Background: Walking and cycling to school represent an opportunity for children to achieve regular physical activity. These behaviors may be influenced by characteristics of the environment around homes and schools, yet few studies have quantified the potential associations between these two sets of factors.
Purpose: This study aims to assess whether objectively measured characteristics of the neighborhood, route, and school environments are associated with active commuting to school among children, and it explores whether distance acts as a moderator in this association.

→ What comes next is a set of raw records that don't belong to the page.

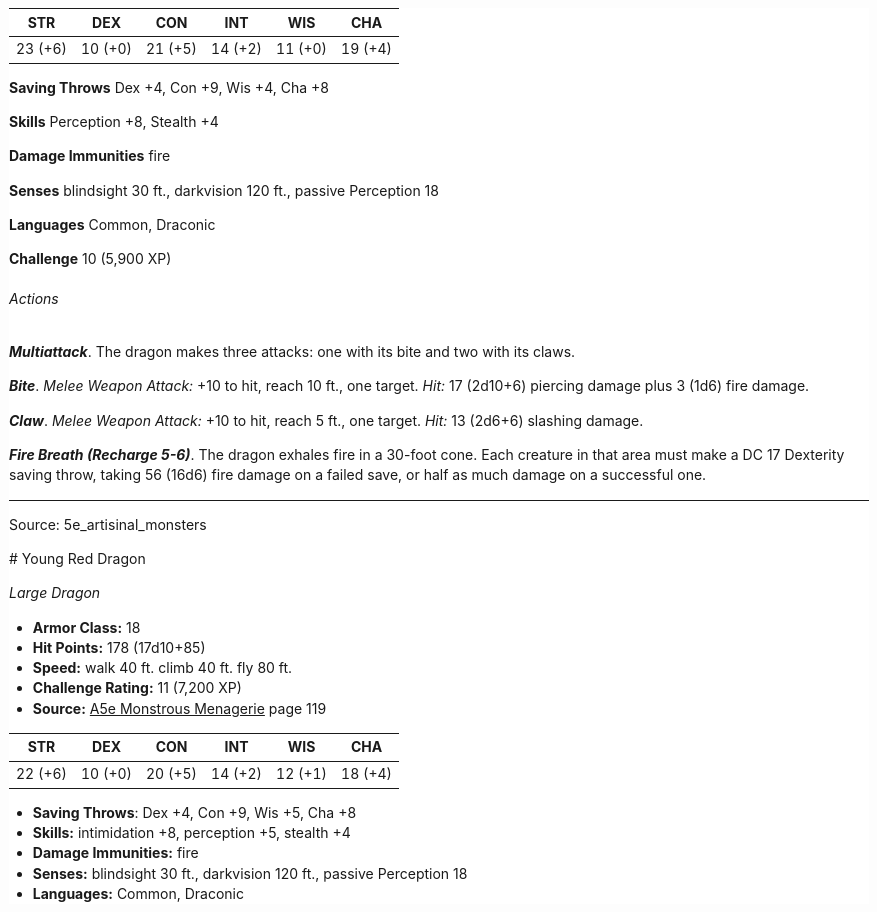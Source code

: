 | STR     | DEX     | CON     | INT     | WIS     | CHA     |
|---------|---------|---------|---------|---------|---------|
| 23 (+6) | 10 (+0) | 21 (+5) | 14 (+2) | 11 (+0) | 19 (+4) |

**Saving Throws** Dex +4, Con +9, Wis +4, Cha +8

**Skills** Perception +8, Stealth +4

**Damage Immunities** fire

**Senses** blindsight 30 ft., darkvision 120 ft., passive Perception 18

**Languages** Common, Draconic

**Challenge** 10 (5,900 XP)

###### Actions

***Multiattack***. The dragon makes three attacks: one with its bite and two with its claws.

***Bite***. *Melee Weapon Attack:* +10 to hit, reach 10 ft., one target. *Hit:* 17 (2d10+6) piercing damage plus 3 (1d6) fire damage.

***Claw***. *Melee Weapon Attack:* +10 to hit, reach 5 ft., one target. *Hit:* 13 (2d6+6) slashing damage.

***Fire Breath (Recharge 5-6)***. The dragon exhales fire in a 30-foot cone. Each creature in that area must make a DC 17 Dexterity saving throw, taking 56 (16d6) fire damage on a failed save, or half as much damage on a successful one.</statblock>




---

Source: 5e_artisinal_monsters

<statblock>
# Young Red Dragon

*Large* *Dragon*

- **Armor Class:** 18
- **Hit Points:** 178 (17d10+85)
- **Speed:** walk 40 ft. climb 40 ft. fly 80 ft.
- **Challenge Rating:** 11 (7,200 XP)
- **Source:** [A5e Monstrous Menagerie](https://enpublishingrpg.com/products/level-up-monstrous-menagerie-a5e) page 119

| STR | DEX | CON | INT | WIS | CHA |
| --- | --- | --- | --- | --- | --- |
| 22 (+6) | 10 (+0) | 20 (+5) | 14 (+2) | 12 (+1) | 18 (+4) |

- **Saving Throws**: Dex +4, Con +9, Wis +5, Cha +8
- **Skills:** intimidation +8, perception +5, stealth +4
- **Damage Immunities:** fire
- **Senses:** blindsight 30 ft., darkvision 120 ft., passive Perception 18
- **Languages:** Common, Draconic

Methods: A cross-sectional study was conducted of 2012 children (899 boys and 1113 girls) aged 9-10 years attending 92 schools in the county of Norfolk, United Kingdom. Questionnaires were completed by children and parents during Summer 2007. Attributes around the home and children's route to school were assessed using a GIS. School environments were assessed using a newly developed school audit and via questionnaires completed by head teachers. Data were analyzed in 2008.

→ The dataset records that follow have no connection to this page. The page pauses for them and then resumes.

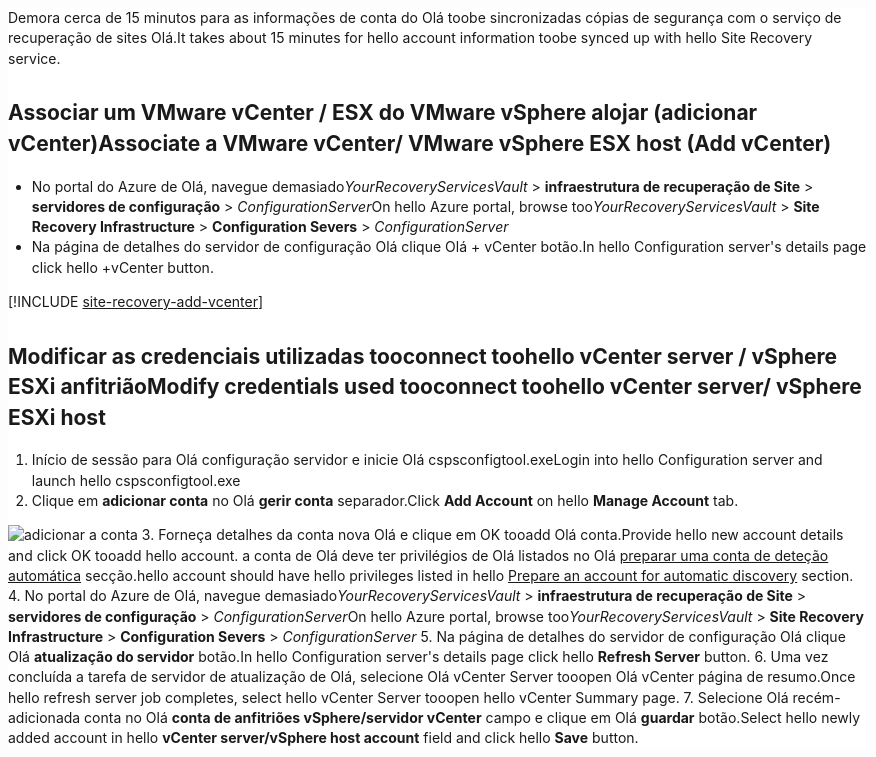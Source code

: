   <span data-ttu-id="b0179-155">Demora cerca de 15 minutos para as informações de conta do Olá toobe sincronizadas cópias de segurança com o serviço de recuperação de sites Olá.</span><span class="sxs-lookup"><span data-stu-id="b0179-155">It takes about 15 minutes for hello account information toobe synced up with hello Site Recovery service.</span></span>


## <a name="associate-a-vmware-vcenter-vmware-vsphere-esx-host-add-vcenter"></a><span data-ttu-id="b0179-156">Associar um VMware vCenter / ESX do VMware vSphere alojar (adicionar vCenter)</span><span class="sxs-lookup"><span data-stu-id="b0179-156">Associate a VMware vCenter/ VMware vSphere ESX host (Add vCenter)</span></span>
* <span data-ttu-id="b0179-157">No portal do Azure de Olá, navegue demasiado*YourRecoveryServicesVault* > **infraestrutura de recuperação de Site** > **servidores de configuração**  >  *ConfigurationServer*</span><span class="sxs-lookup"><span data-stu-id="b0179-157">On hello Azure portal, browse too*YourRecoveryServicesVault* > **Site Recovery Infrastructure** > **Configuration Severs** > *ConfigurationServer*</span></span>
* <span data-ttu-id="b0179-158">Na página de detalhes do servidor de configuração Olá clique Olá + vCenter botão.</span><span class="sxs-lookup"><span data-stu-id="b0179-158">In hello Configuration server's details page click hello +vCenter button.</span></span>

[!INCLUDE [site-recovery-add-vcenter](../../includes/site-recovery-add-vcenter.md)]

## <a name="modify-credentials-used-tooconnect-toohello-vcenter-server-vsphere-esxi-host"></a><span data-ttu-id="b0179-159">Modificar as credenciais utilizadas tooconnect toohello vCenter server / vSphere ESXi anfitrião</span><span class="sxs-lookup"><span data-stu-id="b0179-159">Modify credentials used tooconnect toohello vCenter server/ vSphere ESXi host</span></span>

1. <span data-ttu-id="b0179-160">Início de sessão para Olá configuração servidor e inicie Olá cspsconfigtool.exe</span><span class="sxs-lookup"><span data-stu-id="b0179-160">Login into hello Configuration server and launch hello cspsconfigtool.exe</span></span>
2. <span data-ttu-id="b0179-161">Clique em **adicionar conta** no Olá **gerir conta** separador.</span><span class="sxs-lookup"><span data-stu-id="b0179-161">Click **Add Account** on hello **Manage Account** tab.</span></span>

  ![adicionar a conta](./media/site-recovery-vmware-to-azure-manage-vcenter/addaccount.png)
3. <span data-ttu-id="b0179-163">Forneça detalhes da conta nova Olá e clique em OK tooadd Olá conta.</span><span class="sxs-lookup"><span data-stu-id="b0179-163">Provide hello new account details and click OK tooadd hello account.</span></span> <span data-ttu-id="b0179-164">a conta de Olá deve ter privilégios de Olá listados no Olá [preparar uma conta de deteção automática](#prepare-an-account-for-automatic-discovery) secção.</span><span class="sxs-lookup"><span data-stu-id="b0179-164">hello account should have hello privileges listed in hello [Prepare an account for automatic discovery](#prepare-an-account-for-automatic-discovery) section.</span></span>
4. <span data-ttu-id="b0179-165">No portal do Azure de Olá, navegue demasiado*YourRecoveryServicesVault* > **infraestrutura de recuperação de Site** > **servidores de configuração**  >  *ConfigurationServer*</span><span class="sxs-lookup"><span data-stu-id="b0179-165">On hello Azure portal, browse too*YourRecoveryServicesVault* > **Site Recovery Infrastructure** > **Configuration Severs** > *ConfigurationServer*</span></span>
5. <span data-ttu-id="b0179-166">Na página de detalhes do servidor de configuração Olá clique Olá **atualização do servidor** botão.</span><span class="sxs-lookup"><span data-stu-id="b0179-166">In hello Configuration server's details page click hello **Refresh Server** button.</span></span>
6. <span data-ttu-id="b0179-167">Uma vez concluída a tarefa de servidor de atualização de Olá, selecione Olá vCenter Server tooopen Olá vCenter página de resumo.</span><span class="sxs-lookup"><span data-stu-id="b0179-167">Once hello refresh server job completes, select hello vCenter Server tooopen hello vCenter Summary page.</span></span>
7. <span data-ttu-id="b0179-168">Selecione Olá recém-adicionada conta no Olá **conta de anfitriões vSphere/servidor vCenter** campo e clique em Olá **guardar** botão.</span><span class="sxs-lookup"><span data-stu-id="b0179-168">Select hello newly added account in hello **vCenter server/vSphere host account** field and click hello **Save** button.</span></span>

Results: Almost half of the children usually walked or cycled to school. Children who lived in a more deprived area and whose route to school was direct were less likely to walk or cycle to school, whereas those who had a higher density of roads in their neighborhood were more likely to walk. Further, children whose routes had a high density of streetlights were less likely to cycle to school. Distance did not moderate the observed associations.
Conclusions: Objectively measured neighborhood and route factors are associated with walking and cycling to school. However, distance did not moderate the associations found here. Creating safe environments by improving urban design may influence children's commuting behavior. Intervention studies are needed to confirm the findings from this observational cross-sectional study.